* [Try it]: In the data below, find each line containing the string "used" and return it.

* [Records provided]:
╔══

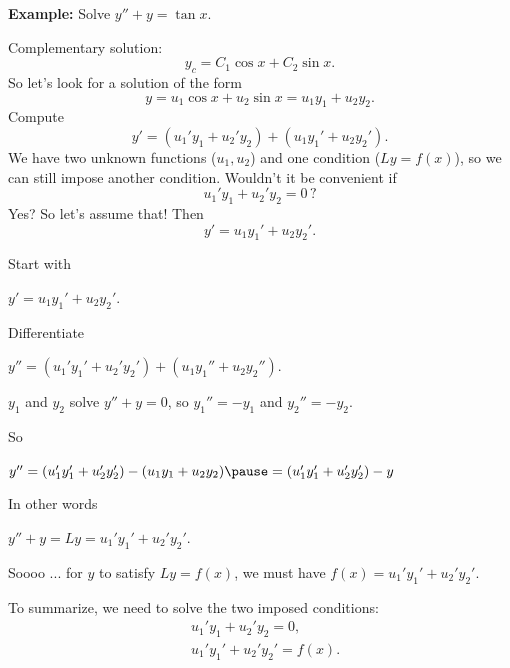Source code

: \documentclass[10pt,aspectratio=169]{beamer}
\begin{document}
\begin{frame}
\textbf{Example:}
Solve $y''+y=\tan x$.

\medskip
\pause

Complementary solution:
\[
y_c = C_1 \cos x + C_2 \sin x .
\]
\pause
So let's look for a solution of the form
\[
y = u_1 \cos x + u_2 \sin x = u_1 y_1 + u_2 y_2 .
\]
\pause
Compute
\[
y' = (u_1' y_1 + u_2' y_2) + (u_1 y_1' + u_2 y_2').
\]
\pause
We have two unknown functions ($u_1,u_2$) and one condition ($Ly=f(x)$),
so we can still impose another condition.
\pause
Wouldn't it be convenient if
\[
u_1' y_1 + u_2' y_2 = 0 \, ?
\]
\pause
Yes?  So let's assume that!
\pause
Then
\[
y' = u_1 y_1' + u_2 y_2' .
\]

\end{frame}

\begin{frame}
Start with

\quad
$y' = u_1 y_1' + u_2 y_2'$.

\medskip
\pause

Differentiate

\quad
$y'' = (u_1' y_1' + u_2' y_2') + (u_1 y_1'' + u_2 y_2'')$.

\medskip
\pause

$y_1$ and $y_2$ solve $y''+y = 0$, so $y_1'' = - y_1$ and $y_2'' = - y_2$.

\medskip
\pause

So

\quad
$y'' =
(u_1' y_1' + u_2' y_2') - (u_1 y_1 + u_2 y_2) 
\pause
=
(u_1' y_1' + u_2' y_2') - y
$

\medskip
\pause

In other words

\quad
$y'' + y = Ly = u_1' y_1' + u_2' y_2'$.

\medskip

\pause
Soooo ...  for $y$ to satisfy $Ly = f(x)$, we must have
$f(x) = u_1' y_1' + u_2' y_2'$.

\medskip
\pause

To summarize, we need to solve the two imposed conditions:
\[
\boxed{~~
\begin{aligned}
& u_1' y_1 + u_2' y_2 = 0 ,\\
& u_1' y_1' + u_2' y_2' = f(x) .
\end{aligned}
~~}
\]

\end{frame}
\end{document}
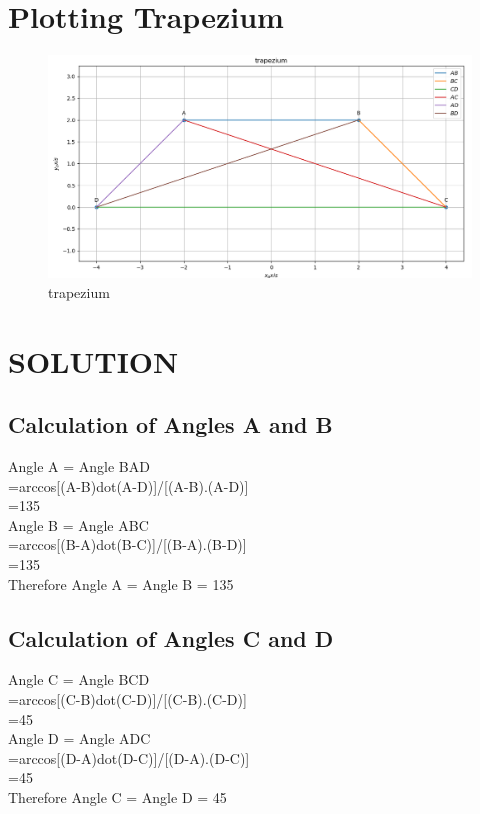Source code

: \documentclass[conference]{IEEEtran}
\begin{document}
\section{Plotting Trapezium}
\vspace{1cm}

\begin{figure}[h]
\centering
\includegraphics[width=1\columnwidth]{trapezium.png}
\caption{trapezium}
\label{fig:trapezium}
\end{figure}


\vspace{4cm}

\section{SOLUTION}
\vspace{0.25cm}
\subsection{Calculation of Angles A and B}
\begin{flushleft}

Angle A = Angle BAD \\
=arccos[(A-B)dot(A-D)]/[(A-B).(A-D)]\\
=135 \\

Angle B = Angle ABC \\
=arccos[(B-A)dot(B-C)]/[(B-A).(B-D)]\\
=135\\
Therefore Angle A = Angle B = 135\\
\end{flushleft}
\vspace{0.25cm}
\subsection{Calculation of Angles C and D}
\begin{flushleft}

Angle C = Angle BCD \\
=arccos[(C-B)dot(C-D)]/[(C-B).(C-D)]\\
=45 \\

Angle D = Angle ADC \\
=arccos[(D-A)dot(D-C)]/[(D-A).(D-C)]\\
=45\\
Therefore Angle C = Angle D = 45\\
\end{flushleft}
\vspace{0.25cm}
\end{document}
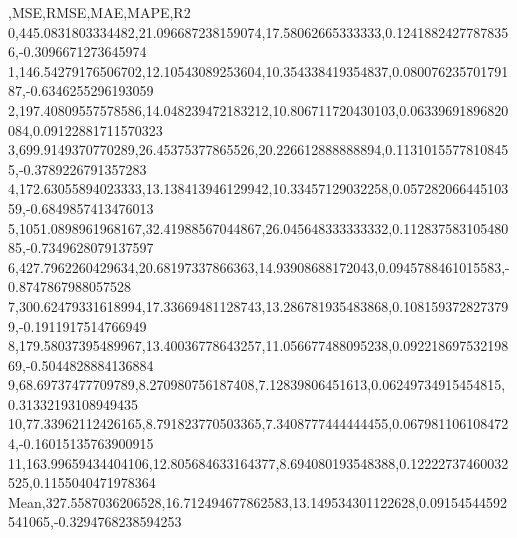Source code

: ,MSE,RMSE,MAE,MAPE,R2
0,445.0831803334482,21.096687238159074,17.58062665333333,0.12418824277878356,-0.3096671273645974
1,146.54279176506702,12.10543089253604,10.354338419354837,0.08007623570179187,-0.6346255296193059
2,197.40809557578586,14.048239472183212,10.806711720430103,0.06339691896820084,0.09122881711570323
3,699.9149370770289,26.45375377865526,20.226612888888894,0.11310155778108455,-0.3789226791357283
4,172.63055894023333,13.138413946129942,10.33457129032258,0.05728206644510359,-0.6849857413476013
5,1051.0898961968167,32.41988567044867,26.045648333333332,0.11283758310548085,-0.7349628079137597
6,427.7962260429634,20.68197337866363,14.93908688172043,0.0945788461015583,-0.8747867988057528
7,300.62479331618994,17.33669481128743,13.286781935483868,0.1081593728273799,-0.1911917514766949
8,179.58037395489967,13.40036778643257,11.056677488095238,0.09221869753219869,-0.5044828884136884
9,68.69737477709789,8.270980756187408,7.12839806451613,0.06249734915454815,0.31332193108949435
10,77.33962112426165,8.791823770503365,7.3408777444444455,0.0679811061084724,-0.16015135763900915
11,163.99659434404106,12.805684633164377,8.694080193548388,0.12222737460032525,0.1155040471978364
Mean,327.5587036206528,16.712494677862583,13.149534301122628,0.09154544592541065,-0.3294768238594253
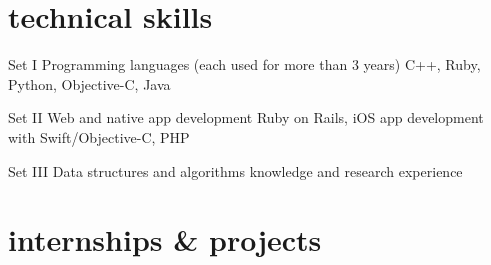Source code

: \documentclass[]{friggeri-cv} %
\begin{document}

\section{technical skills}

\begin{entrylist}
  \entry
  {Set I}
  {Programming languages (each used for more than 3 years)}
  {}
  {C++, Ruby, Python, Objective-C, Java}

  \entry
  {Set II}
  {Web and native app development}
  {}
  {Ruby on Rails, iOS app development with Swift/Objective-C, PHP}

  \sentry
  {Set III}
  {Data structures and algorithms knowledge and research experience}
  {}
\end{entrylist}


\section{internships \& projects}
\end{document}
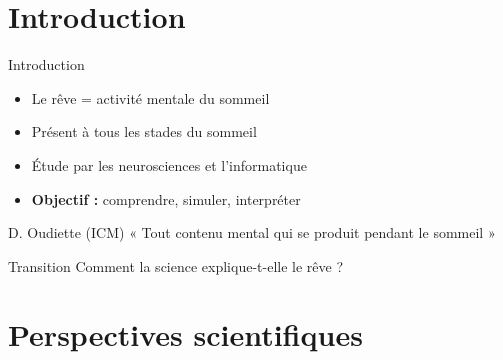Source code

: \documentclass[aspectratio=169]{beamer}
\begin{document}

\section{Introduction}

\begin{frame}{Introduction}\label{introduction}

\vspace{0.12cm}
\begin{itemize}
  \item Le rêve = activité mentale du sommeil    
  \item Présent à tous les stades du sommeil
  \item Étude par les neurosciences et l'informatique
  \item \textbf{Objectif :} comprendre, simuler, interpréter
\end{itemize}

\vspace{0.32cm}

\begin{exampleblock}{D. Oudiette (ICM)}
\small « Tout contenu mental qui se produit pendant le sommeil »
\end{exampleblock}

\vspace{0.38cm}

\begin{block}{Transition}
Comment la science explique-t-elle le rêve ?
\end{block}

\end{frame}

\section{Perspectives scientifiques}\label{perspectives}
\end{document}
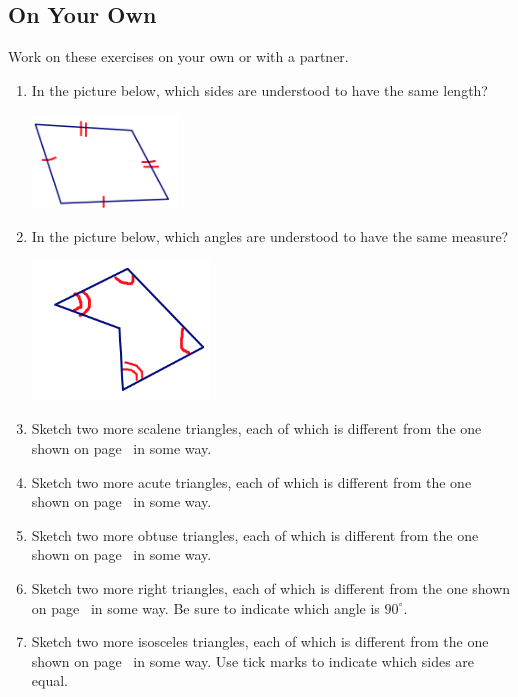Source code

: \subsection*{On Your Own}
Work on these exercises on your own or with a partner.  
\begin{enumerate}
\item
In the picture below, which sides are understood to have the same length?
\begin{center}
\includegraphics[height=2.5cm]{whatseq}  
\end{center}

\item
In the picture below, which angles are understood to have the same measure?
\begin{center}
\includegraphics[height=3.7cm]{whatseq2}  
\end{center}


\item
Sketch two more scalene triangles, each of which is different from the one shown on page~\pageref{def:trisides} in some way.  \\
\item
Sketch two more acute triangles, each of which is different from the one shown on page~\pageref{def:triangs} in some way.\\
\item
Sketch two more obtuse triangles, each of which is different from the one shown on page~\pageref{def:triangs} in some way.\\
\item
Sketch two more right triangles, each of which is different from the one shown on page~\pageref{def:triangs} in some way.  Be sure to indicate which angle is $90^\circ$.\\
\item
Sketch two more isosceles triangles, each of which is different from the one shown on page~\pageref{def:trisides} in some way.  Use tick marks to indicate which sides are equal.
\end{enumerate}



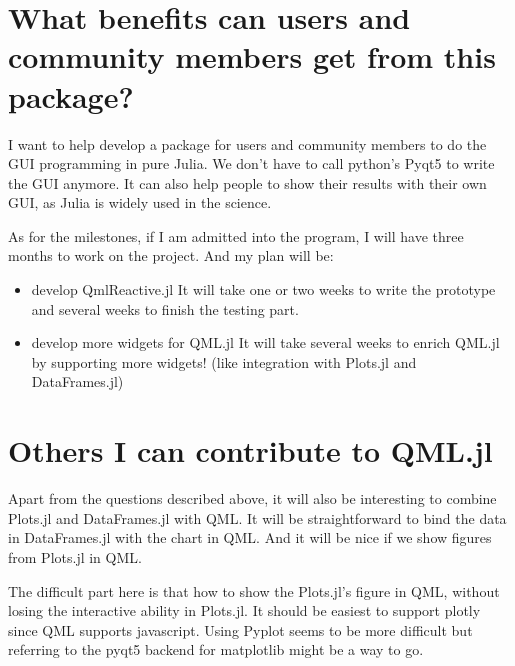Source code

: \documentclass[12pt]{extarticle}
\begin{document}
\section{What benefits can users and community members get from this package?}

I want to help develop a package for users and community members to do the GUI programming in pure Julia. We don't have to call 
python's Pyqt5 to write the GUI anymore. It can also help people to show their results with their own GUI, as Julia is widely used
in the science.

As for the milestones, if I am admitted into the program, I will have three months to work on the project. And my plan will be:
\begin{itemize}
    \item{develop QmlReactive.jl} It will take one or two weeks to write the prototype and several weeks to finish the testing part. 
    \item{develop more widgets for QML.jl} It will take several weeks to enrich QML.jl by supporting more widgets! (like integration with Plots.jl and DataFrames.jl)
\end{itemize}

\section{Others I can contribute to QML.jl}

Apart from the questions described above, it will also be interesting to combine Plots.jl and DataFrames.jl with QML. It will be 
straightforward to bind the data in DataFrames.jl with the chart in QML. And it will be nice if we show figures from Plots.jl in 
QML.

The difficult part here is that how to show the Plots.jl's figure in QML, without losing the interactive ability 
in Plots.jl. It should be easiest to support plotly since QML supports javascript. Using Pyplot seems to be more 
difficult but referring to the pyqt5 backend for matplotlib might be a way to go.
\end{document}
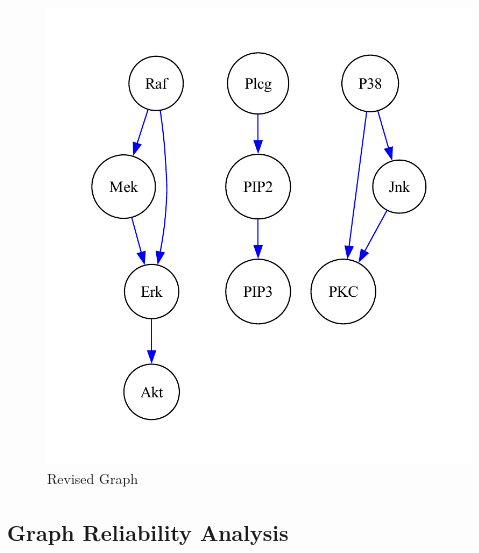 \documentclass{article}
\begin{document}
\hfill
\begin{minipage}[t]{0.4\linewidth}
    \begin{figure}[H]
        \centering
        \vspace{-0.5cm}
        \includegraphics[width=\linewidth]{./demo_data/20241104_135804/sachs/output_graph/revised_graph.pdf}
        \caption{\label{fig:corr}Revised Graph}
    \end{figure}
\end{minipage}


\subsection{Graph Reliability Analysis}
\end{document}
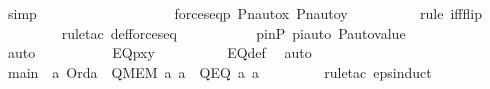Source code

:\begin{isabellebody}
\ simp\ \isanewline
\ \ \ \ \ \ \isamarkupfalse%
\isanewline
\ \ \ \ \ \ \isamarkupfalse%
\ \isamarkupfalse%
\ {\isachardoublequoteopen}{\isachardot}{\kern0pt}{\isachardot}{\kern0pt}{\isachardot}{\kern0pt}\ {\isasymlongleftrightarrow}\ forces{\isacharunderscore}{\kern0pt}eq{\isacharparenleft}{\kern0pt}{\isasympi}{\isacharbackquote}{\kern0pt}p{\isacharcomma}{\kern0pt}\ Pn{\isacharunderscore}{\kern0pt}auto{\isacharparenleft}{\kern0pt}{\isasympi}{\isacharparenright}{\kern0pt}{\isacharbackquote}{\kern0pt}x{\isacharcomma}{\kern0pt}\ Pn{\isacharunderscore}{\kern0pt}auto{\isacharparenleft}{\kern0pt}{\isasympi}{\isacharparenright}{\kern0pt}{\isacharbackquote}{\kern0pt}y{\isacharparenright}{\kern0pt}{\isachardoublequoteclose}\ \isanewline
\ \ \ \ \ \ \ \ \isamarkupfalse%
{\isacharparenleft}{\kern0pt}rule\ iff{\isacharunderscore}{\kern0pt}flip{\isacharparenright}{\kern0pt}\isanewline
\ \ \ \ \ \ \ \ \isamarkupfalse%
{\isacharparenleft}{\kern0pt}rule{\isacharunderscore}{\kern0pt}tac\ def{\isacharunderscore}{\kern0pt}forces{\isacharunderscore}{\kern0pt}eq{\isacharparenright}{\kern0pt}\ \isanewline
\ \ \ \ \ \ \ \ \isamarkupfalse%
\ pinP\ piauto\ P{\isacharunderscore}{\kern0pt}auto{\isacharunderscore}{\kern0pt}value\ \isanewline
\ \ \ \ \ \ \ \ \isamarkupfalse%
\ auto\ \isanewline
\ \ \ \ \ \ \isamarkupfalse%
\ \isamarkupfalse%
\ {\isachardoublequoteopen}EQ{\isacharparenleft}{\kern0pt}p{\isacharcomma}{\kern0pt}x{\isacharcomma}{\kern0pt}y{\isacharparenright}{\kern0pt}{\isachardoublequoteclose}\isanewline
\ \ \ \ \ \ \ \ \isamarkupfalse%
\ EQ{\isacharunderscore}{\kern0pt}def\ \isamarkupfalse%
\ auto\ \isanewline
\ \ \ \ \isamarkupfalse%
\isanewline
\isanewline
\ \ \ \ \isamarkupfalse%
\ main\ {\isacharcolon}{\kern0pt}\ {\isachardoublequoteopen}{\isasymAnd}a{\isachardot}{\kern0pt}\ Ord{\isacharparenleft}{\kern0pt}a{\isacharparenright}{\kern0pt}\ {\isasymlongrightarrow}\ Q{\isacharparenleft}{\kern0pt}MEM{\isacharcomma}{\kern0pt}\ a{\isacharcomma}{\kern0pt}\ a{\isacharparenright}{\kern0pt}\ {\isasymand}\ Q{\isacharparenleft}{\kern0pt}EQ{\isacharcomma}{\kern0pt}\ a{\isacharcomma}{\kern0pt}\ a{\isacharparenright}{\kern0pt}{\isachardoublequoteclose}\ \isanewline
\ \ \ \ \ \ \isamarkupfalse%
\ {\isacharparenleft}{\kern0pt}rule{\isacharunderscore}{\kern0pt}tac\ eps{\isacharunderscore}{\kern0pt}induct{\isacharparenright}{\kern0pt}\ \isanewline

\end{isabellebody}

╚══

* [Your response]:
  {Programming languages (each used for more than 3 years)}
python's Pyqt5 to write the GUI anymore. It can also help people to show their results with their own GUI, as Julia is widely used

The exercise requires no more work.